Electronic Thesis and Dissertation Repository


Master of Science




Dr. Jim Karagiannis


The phosphorylation status of the largest sub-unit of RNA polymerase II (Rpb1p) is crucial to the control of transcription in eukaryotes. The domain subject to this phosphorylation is known as the carboxyl terminal domain (CTD) and consists of multiple repeats (from 20 to 52 copies depending on the species in question) of the heptad sequence Y1S2P3T4S5P6S7. Interestingly, differential phosphorylation of S2, S5, and S7 residues is known to play an important role in the control of pre-mRNA processing. To determine the number of CTD repeats required for viability in Schizosaccharomyces pombe, truncated CTD constructs were integrated into the S. pombe genome through homologous recombination. I have observed that a minimum of eight heptad repeats is required for normal growth. While five heptad repeats is sufficient for viability, strains bearing these constructs exhibit impaired growth as well as morphological abnormalities.
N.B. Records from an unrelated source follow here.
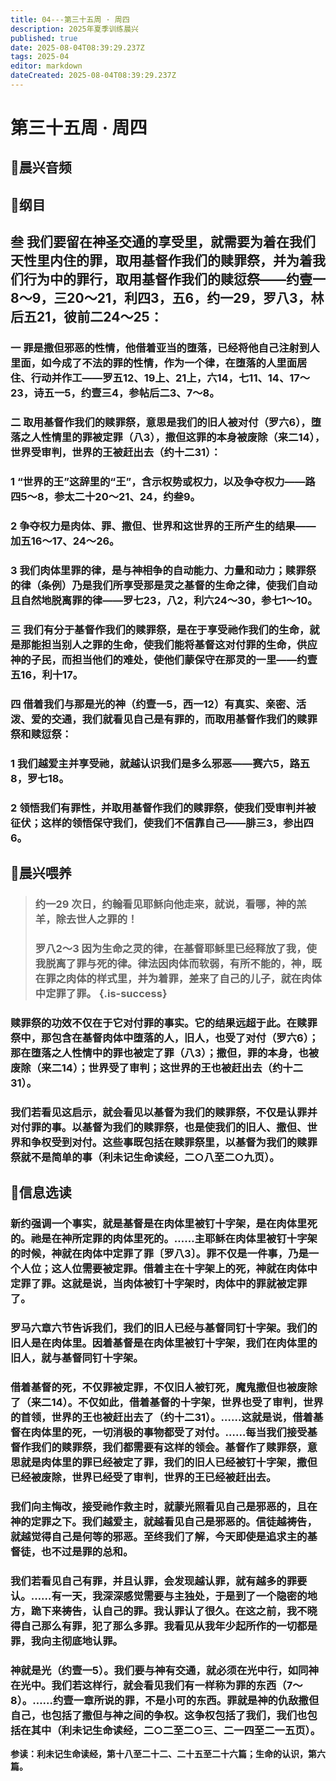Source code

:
 ```yaml
---
title: 04---第三十五周 · 周四
description: 2025年夏季训练晨兴
published: true
date: 2025-08-04T08:39:29.237Z
tags: 2025-04
editor: markdown
dateCreated: 2025-08-04T08:39:29.237Z
---
```


# 第三十五周 · 周四
## 🎵晨兴音频

## 📖纲目

## 叁    我们要留在神圣交通的享受里，就需要为着在我们天性里内住的罪，取用基督作我们的赎罪祭，并为着我们行为中的罪行，取用基督作我们的赎愆祭——约壹一8～9，三20～21，利四3，五6，约一29，罗八3，林后五21，彼前二24～25：

### 一    罪是撒但邪恶的性情，他借着亚当的堕落，已经将他自己注射到人里面，如今成了不法的罪的性情，作为一个律，在堕落的人里面居住、行动并作工——罗五12、19上、21上，六14，七11、14、17～23，诗五一5，约壹三4，参帖后二3、7～8。

### 二    取用基督作我们的赎罪祭，意思是我们的旧人被对付（罗六6），堕落之人性情里的罪被定罪（八3），撒但这罪的本身被废除（来二14），世界受审判，世界的王被赶出去（约十二31）：

### 1    “世界的王”这辞里的“王”，含示权势或权力，以及争夺权力——路四5～8，参太二十20～21、24，约叁9。

### 2    争夺权力是肉体、罪、撒但、世界和这世界的王所产生的结果——加五16～17、24～26。

### 3    我们肉体里罪的律，是与神相争的自动能力、力量和动力；赎罪祭的律（条例）乃是我们所享受那是灵之基督的生命之律，使我们自动且自然地脱离罪的律——罗七23，八2，利六24～30，参七1～10。

### 三    我们有分于基督作我们的赎罪祭，是在于享受祂作我们的生命，就是那能担当别人之罪的生命，使我们能将基督这对付罪的生命，供应神的子民，而担当他们的难处，使他们蒙保守在那灵的一里——约壹五16，利十17。

### 四    借着我们与那是光的神（约壹一5，西一12）有真实、亲密、活泼、爱的交通，我们就看见自己是有罪的，而取用基督作我们的赎罪祭和赎愆祭：

### 1    我们越爱主并享受祂，就越认识我们是多么邪恶——赛六5，路五8，罗七18。

### 2    领悟我们有罪性，并取用基督作我们的赎罪祭，使我们受审判并被征伏；这样的领悟保守我们，使我们不信靠自己——腓三3，参出四6。

## 📖晨兴喂养

>### **约一29    次日，约翰看见耶稣向他走来，就说，看哪，神的羔羊，除去世人之罪的！**
>
>### **罗八2～3    因为生命之灵的律，在基督耶稣里已经释放了我，使我脱离了罪与死的律。律法因肉体而软弱，有所不能的，神，既在罪之肉体的样式里，并为着罪，差来了自己的儿子，就在肉体中定罪了罪。** {.is-success}

### 赎罪祭的功效不仅在于它对付罪的事实。它的结果远超于此。在赎罪祭中，那包含在基督肉体中堕落的人，旧人，也受了对付（罗六6）；那在堕落之人性情中的罪也被定了罪（八3）；撒但，罪的本身，也被废除（来二14）；世界受了审判；这世界的王也被赶出去（约十二31）。

### 我们若看见这启示，就会看见以基督为我们的赎罪祭，不仅是认罪并对付罪的事。以基督为我们的赎罪祭，也是使我们的旧人、撒但、世界和争权受到对付。这些事既包括在赎罪祭里，以基督为我们的赎罪祭就不是简单的事（利未记生命读经，二○八至二○九页）。

## 📖信息选读

### 新约强调一个事实，就是基督是在肉体里被钉十字架，是在肉体里死的。祂是在神所定罪的肉体里死的。……主耶稣在肉体里被钉十字架的时候，神就在肉体中定罪了罪〔罗八3〕。罪不仅是一件事，乃是一个人位；这人位需要被定罪。借着主在十字架上的死，神就在肉体中定罪了罪。这就是说，当肉体被钉十字架时，肉体中的罪就被定罪了。

### 罗马六章六节告诉我们，我们的旧人已经与基督同钉十字架。我们的旧人是在肉体里。因着基督是在肉体里被钉十字架，我们在肉体里的旧人，就与基督同钉十字架。

### 借着基督的死，不仅罪被定罪，不仅旧人被钉死，魔鬼撒但也被废除了（来二14）。不仅如此，借着基督的十字架，世界也受了审判，世界的首领，世界的王也被赶出去了（约十二31）。……这就是说，借着基督在肉体里的死，一切消极的事物都受了对付。……每当我们接受基督作我们的赎罪祭，我们都需要有这样的领会。基督作了赎罪祭，意思就是肉体里的罪已经被定了罪，我们的旧人已经被钉十字架，撒但已经被废除，世界已经受了审判，世界的王已经被赶出去。

### 我们向主悔改，接受祂作救主时，就蒙光照看见自己是邪恶的，且在神的定罪之下。我们越爱主，就越看见自己是邪恶的。信徒越祷告，就越觉得自己是何等的邪恶。至终我们了解，今天即使是追求主的基督徒，也不过是罪的总和。

### 我们若看见自己有罪，并且认罪，会发现越认罪，就有越多的罪要认。……有一天，我深深感觉需要与主独处，于是到了一个隐密的地方，跪下来祷告，认自己的罪。我认罪认了很久。在这之前，我不晓得自己那么有罪，犯了那么多罪。我看见从我年少起所作的一切都是罪，我向主彻底地认罪。

### 神就是光（约壹一5）。我们要与神有交通，就必须在光中行，如同神在光中。我们若这样行，就会看见我们有一样称为罪的东西（7～8）。……约壹一章所说的罪，不是小可的东西。罪就是神的仇敌撒但自己，也包括了撒但与神之间的争权。这争权包括了我们，我们也包括在其中（利未记生命读经，二○二至二○三、二一四至二一五页）。

**参读：利未记生命读经，第十八至二十二、二十五至二十六篇；生命的认识，第六篇。**
<!-- Google tag (gtag.js) -->
<script async src="https://www.googletagmanager.com/gtag/js?id=G-1P8709Z16T"></script>
<script>
  window.dataLayer = window.dataLayer || [];
  function gtag(){dataLayer.push(arguments);}
  gtag('js', new Date());

  gtag('config', 'G-1P8709Z16T');
</script>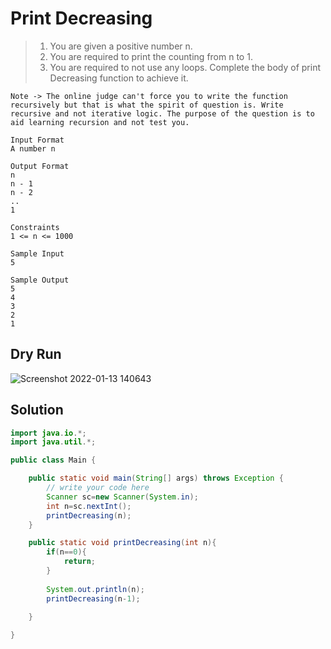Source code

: # Print Decreasing

> 1. You are given a positive number n. 
> 2. You are required to print the counting from n to 1.
> 3. You are required to not use any loops. Complete the body of print Decreasing function to achieve it.
```text
Note -> The online judge can't force you to write the function recursively but that is what the spirit of question is. Write recursive and not iterative logic. The purpose of the question is to aid learning recursion and not test you.

Input Format
A number n

Output Format
n
n - 1
n - 2
.. 
1

Constraints
1 <= n <= 1000

Sample Input
5

Sample Output
5
4
3
2
1
```
## Dry Run
![Screenshot 2022-01-13 140643](https://user-images.githubusercontent.com/64803628/149294966-996b105c-7398-4de7-9b4e-f4d36ec81fc8.png)

## Solution
```java
import java.io.*;
import java.util.*;

public class Main {

    public static void main(String[] args) throws Exception {
        // write your code here
        Scanner sc=new Scanner(System.in);
        int n=sc.nextInt();
        printDecreasing(n);
    }

    public static void printDecreasing(int n){
        if(n==0){
            return;
        }
        
        System.out.println(n);
        printDecreasing(n-1);
        
    }

}
```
Next, in order to study the phenotypic effects of altered phosphorylation patterns, site-directed mutants were created in which alanine residues replaced serine (mimicking the non-phosphorylated state) or in which glutamate residues replaced serine (mimicking the phosphorylated state). Interestingly, alteration of the phosphorylation status of both S5 and S7 residues resulted in a variety of pleiotropic defects related to both cytokinesis and morphogenesis. Such a role for S5 and S7 phosphorylation is further supported by genetic analysis demonstrating synthetic genetic interactions between CTD site mutants and mutants affecting the function of the cell division machinery.